Nunca he tenido la suerte de visitar Tokio, pero alguna parte de mi cerebro, inconscientemente, se siente como si ya hubiese estado allí. Sé que no es una percepción real, pero el pequeño fetiche que el videojuego tiene con la capital japonesa me ha hecho razonablemente familiar con sus lugares emblemáticos, con su paisaje y con la peculiaridad del trazado de sus calles. Tokio – y, en concreto, la zona de Shibuya y sus alrededores – suele caracterizarse en sus representaciones ficticias por un bullicio muy notable, un vaivén de personas, pensamientos y prisas que se extienden por toda su geografía. Es lo que se nos viene a la cabeza si pensamos en sentarnos en el tren abarrotado de Persona 5, camino de clase, o en hacer morder el polvo a decenas de macarras en la Kamurocho de la saga Yakuza. El Tokio de Ghostwire: Tokyo, sin embargo, está vacío.
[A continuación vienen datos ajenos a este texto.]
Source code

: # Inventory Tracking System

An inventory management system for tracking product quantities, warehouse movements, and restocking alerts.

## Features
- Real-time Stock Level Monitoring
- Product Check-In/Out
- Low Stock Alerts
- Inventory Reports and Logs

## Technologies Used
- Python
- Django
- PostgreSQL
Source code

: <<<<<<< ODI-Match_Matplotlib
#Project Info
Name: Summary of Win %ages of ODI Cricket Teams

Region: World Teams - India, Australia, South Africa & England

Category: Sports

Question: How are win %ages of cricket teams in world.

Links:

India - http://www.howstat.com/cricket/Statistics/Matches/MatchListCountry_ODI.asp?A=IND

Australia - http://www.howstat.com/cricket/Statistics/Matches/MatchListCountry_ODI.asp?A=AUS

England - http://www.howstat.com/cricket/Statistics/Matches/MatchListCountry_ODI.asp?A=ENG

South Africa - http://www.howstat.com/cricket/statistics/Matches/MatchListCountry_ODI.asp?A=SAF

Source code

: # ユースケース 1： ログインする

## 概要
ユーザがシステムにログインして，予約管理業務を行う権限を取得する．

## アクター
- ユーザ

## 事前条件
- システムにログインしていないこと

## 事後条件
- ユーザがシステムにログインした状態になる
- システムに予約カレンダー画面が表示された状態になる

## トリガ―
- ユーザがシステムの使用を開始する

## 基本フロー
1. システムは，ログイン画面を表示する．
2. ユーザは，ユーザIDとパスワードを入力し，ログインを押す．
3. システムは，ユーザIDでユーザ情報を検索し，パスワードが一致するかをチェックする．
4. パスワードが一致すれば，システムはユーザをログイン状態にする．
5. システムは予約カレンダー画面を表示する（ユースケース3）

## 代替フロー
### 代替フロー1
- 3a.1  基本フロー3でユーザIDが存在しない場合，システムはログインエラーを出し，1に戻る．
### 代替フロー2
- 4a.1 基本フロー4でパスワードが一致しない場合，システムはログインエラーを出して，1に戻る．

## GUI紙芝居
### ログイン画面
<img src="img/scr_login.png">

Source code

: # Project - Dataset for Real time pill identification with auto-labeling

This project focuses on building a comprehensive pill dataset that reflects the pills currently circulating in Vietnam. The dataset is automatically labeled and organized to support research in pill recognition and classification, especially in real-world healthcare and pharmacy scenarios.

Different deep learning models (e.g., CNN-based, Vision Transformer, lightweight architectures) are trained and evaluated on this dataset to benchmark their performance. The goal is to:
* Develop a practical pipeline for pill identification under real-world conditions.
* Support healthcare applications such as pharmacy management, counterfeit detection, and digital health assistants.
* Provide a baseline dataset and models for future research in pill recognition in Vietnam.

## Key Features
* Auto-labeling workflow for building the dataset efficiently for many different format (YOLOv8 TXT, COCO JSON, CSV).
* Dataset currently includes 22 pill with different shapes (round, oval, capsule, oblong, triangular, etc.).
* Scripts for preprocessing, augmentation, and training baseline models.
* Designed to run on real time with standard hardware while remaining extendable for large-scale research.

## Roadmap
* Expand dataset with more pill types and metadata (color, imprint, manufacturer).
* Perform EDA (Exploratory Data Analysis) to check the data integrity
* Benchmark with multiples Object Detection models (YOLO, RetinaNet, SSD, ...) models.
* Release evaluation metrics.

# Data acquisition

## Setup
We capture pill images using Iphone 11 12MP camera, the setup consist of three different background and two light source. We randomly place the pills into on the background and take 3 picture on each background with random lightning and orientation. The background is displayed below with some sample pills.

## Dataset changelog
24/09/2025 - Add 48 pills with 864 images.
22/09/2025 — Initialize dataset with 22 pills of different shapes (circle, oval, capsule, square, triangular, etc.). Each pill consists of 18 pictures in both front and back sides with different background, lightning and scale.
Al principio de la trama del juego, un misterioso suceso ha hecho que todos los habitantes de Tokio desaparezcan. La única excepción es nuestro protagonista, Akito, que en el momento en el que sucede la debacle es poseído por una especie de espíritu. Cuando ganamos el control del personaje, nos encontramos con que unos extraños monstruos, los visitantes, han tomado la ciudad y pululan por ella generando corrupción psíquica en determinadas áreas y absorbiendo las almas de las personas desaparecidas. Después de un poco de desconcierto, K. K., el espíritu con el que ahora compartimos cuerpo, nos presta las habilidades que serán nuestra mejor baza durante toda la aventura para enfrentarnos a estos monstruos. Nuestro arsenal consistirá, durante casi toda la partida, en disparos de éter de distintos tipos – agua, fuego y viento -, talismanes que generan distintos efectos, como el de inmovilizar a los enemigos, y un arco mágico que se parece sospechosamente a un arco normal y que será, casi siempre, nuestro último recurso.